The interview was reportedly part of a A$1m package including broadcast rights to Adele’s One Night Only television special. It would have been Adele’s only Australian interview.
“I made the terrible mistake of assuming we weren’t to be given a preview copy of this album because our interview was airing before it was released and Adele’s album was the industry’s most prized secret,” Doran said.
“The day after we landed in London an email came through from Sony, it didn’t mention Adele but it did contain a link to her album.
“The genuine, deadset, hand on heart truth is that I missed it. By an absurdly long margin the most important email I’ve ever missed in my life.”
Doran said contrary to media reports, Adele didn’t walk out on the interview, which ran overtime and was at least 50% focused “squarely” on the new music.
— Sunrise (@sunriseon7) November 26, 2021
“I thought it was reductive to describe [the new music] as simply being about divorce, that it was about empowerment and would inspire people to summon the courage to steer their lives in a new direction,” Doran said of the interview.

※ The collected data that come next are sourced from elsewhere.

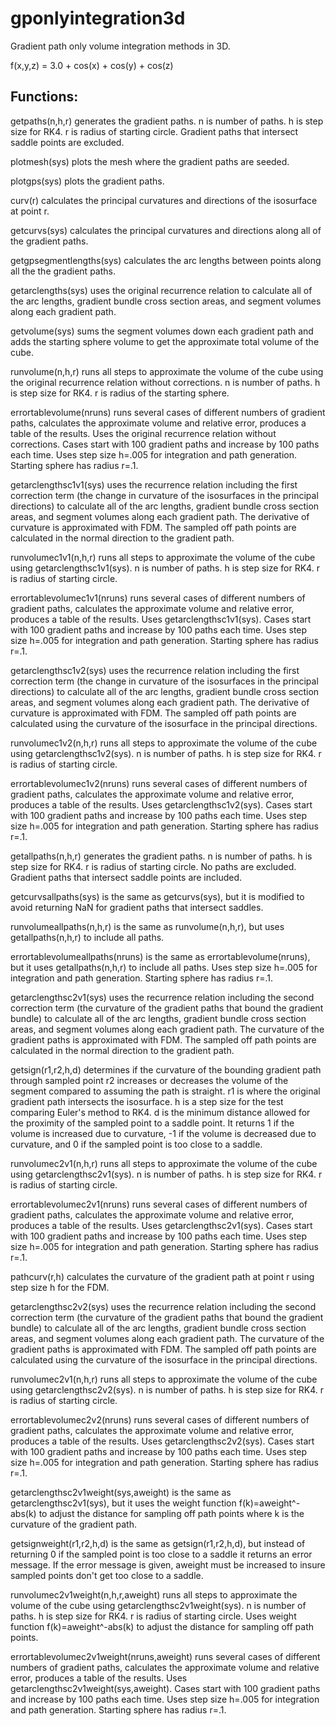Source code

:# gponlyintegration3d
Gradient path only volume integration methods in 3D.

f(x,y,z) = 3.0 + cos(x) + cos(y) + cos(z)

Functions:
-----------------------------------------

getpaths(n,h,r) generates the gradient paths. n is number of paths. h is step size for RK4. r is radius of starting circle. Gradient paths that intersect saddle points are excluded.

plotmesh(sys) plots the mesh where the gradient paths are seeded.

plotgps(sys) plots the gradient paths.

curv(r) calculates the principal curvatures and directions of the isosurface at point r.

getcurvs(sys) calculates the principal curvatures and directions along all of the gradient paths.

getgpsegmentlengths(sys) calculates the arc lengths between points along all the the gradient paths.

getarclengths(sys) uses the original recurrence relation to calculate all of the arc lengths, gradient bundle cross section areas, and segment volumes along each gradient path.

getvolume(sys) sums the segment volumes down each gradient path and adds the starting sphere volume to get the approximate total volume of the cube.

runvolume(n,h,r) runs all steps to approximate the volume of the cube using the original recurrence relation without corrections. n is number of paths. h is step size for RK4. r is radius of the starting sphere.

errortablevolume(nruns) runs several cases of different numbers of gradient paths, calculates the approximate volume and relative error, produces a table of the results. Uses the original recurrence relation without corrections. Cases start with 100 gradient paths and increase by 100 paths each time. Uses step size h=.005 for integration and path generation. Starting sphere has radius r=.1.

getarclengthsc1v1(sys) uses the recurrence relation including the first correction term (the change in curvature of the isosurfaces in the principal directions) to calculate all of the arc lengths, gradient bundle cross section areas, and segment volumes along each gradient path. The derivative of curvature is approximated with FDM. The sampled off path points are calculated in the normal direction to the gradient path.

runvolumec1v1(n,h,r) runs all steps to approximate the volume of the cube using getarclengthsc1v1(sys). n is number of paths. h is step size for RK4. r is radius of starting circle.

errortablevolumec1v1(nruns) runs several cases of different numbers of gradient paths, calculates the approximate volume and relative error, produces a table of the results. Uses getarclengthsc1v1(sys). Cases start with 100 gradient paths and increase by 100 paths each time. Uses step size h=.005 for integration and path generation. Starting sphere has radius r=.1.

getarclengthsc1v2(sys) uses the recurrence relation including the first correction term (the change in curvature of the isosurfaces in the principal directions) to calculate all of the arc lengths, gradient bundle cross section areas, and segment volumes along each gradient path. The derivative of curvature is approximated with FDM. The sampled off path points are calculated using the curvature of the isosurface in the principal directions.


runvolumec1v2(n,h,r) runs all steps to approximate the volume of the cube using getarclengthsc1v2(sys). n is number of paths. h is step size for RK4. r is radius of starting circle.

errortablevolumec1v2(nruns) runs several cases of different numbers of gradient paths, calculates the approximate volume and relative error, produces a table of the results. Uses getarclengthsc1v2(sys). Cases start with 100 gradient paths and increase by 100 paths each time. Uses step size h=.005 for integration and path generation. Starting sphere has radius r=.1.

getallpaths(n,h,r) generates the gradient paths. n is number of paths. h is step size for RK4. r is radius of starting circle. No paths are excluded. Gradient paths that intersect saddle points are included.

getcurvsallpaths(sys) is the same as getcurvs(sys), but it is modified to avoid returning NaN for gradient paths that intersect saddles.

runvolumeallpaths(n,h,r) is the same as runvolume(n,h,r), but uses getallpaths(n,h,r) to include all paths.

errortablevolumeallpaths(nruns) is the same as errortablevolume(nruns), but it uses getallpaths(n,h,r) to include all paths. Uses step size h=.005 for integration and path generation. Starting sphere has radius r=.1.

getarclengthsc2v1(sys) uses the recurrence relation including the second correction term (the curvature of the gradient paths that bound the gradient bundle) to calculate all of the arc lengths, gradient bundle cross section areas, and segment volumes along each gradient path. The curvature of the gradient paths is approximated with FDM. The sampled off path points are calculated in the normal direction to the gradient path.

getsign(r1,r2,h,d) determines if the curvature of the bounding gradient path through sampled point r2 increases or decreases the volume of the segment compared to assuming the path is straight. r1 is where the original gradient path intersects the isosurface. h is a step size for the test comparing Euler's method to RK4. d is the minimum distance allowed for the proximity of the sampled point to a saddle point. It returns 1 if the volume is increased due to curvature, -1 if the volume is decreased due to curvature, and 0 if the sampled point is too close to a saddle.

runvolumec2v1(n,h,r) runs all steps to approximate the volume of the cube using getarclengthsc2v1(sys). n is number of paths. h is step size for RK4. r is radius of starting circle.

errortablevolumec2v1(nruns) runs several cases of different numbers of gradient paths, calculates the approximate volume and relative error, produces a table of the results. Uses getarclengthsc2v1(sys). Cases start with 100 gradient paths and increase by 100 paths each time. Uses step size h=.005 for integration and path generation. Starting sphere has radius r=.1.

pathcurv(r,h) calculates the curvature of the gradient path at point r using step size h for the FDM.

getarclengthsc2v2(sys) uses the recurrence relation including the second correction term (the curvature of the gradient paths that bound the gradient bundle) to calculate all of the arc lengths, gradient bundle cross section areas, and segment volumes along each gradient path. The curvature of the gradient paths is approximated with FDM. The sampled off path points are calculated using the curvature of the isosurface in the principal directions.

runvolumec2v1(n,h,r) runs all steps to approximate the volume of the cube using getarclengthsc2v2(sys). n is number of paths. h is step size for RK4. r is radius of starting circle.

errortablevolumec2v2(nruns) runs several cases of different numbers of gradient paths, calculates the approximate volume and relative error, produces a table of the results. Uses getarclengthsc2v2(sys). Cases start with 100 gradient paths and increase by 100 paths each time. Uses step size h=.005 for integration and path generation. Starting sphere has radius r=.1.

getarclengthsc2v1weight(sys,aweight) is the same as getarclengthsc2v1(sys), but it uses the weight function f(k)=aweight^-abs(k) to adjust the distance for sampling off path points where k is the curvature of the gradient path.

getsignweight(r1,r2,h,d) is the same as getsign(r1,r2,h,d), but instead of returning 0 if the sampled point is too close to a saddle it returns an error message. If the error message is given, aweight must be increased to insure sampled points don't get too close to a saddle.

runvolumec2v1weight(n,h,r,aweight) runs all steps to approximate the volume of the cube using getarclengthsc2v1weight(sys). n is number of paths. h is step size for RK4. r is radius of starting circle. Uses weight function f(k)=aweight^-abs(k) to adjust the distance for sampling off path points.

errortablevolumec2v1weight(nruns,aweight) runs several cases of different numbers of gradient paths, calculates the approximate volume and relative error, produces a table of the results. Uses getarclengthsc2v1weight(sys,aweight). Cases start with 100 gradient paths and increase by 100 paths each time. Uses step size h=.005 for integration and path generation. Starting sphere has radius r=.1.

“We spoke about of the paradox that is being the world’s most famous artist but hating fame, we also discussed at length the concept of pure artistry, the majesty of Adele’s voice, what it must be like to hear that sound come out of one’s own mouth.
“How Go Easy On Me was conceived in part by singing acapella in the shower, and how the album helped repair her relationship towards the end with her now late father,”
Doran said throughout the 29 minutes he was speaking with Adele, the singer was “profound” “funny” and “raw”, opening up about her experience with depression and describing it as “end of the world stuff”.
“But all that doesn’t matter because, by missing the album link, however I might try to justify it, I’ve insulted Adele,” he said. “To Adele I say, I’ve never knowingly disrespected you by deliberately not listening to your work. I am so sorry.
“I also apologise to Adele’s Australian fans and to … our viewers, who through my error have been denied this interview and the insight to her character.”
The interview would have been a coup for Channel Seven, which is locked in a battle with Channel Nine’s Today in the ratings.
Doran concluded the apology, which clocked in at two-and-a-half minutes, by citing the bridge after the second chorus in track 10 of Adele’s album, Hold On, where she sings “sometimes forgiveness is easiest in secret”.
“I’m not expecting that forgiveness, but I do owe you an apology,” he said.
Perhaps he would have been better placed to refer her to track two, “Go Easy On Me”.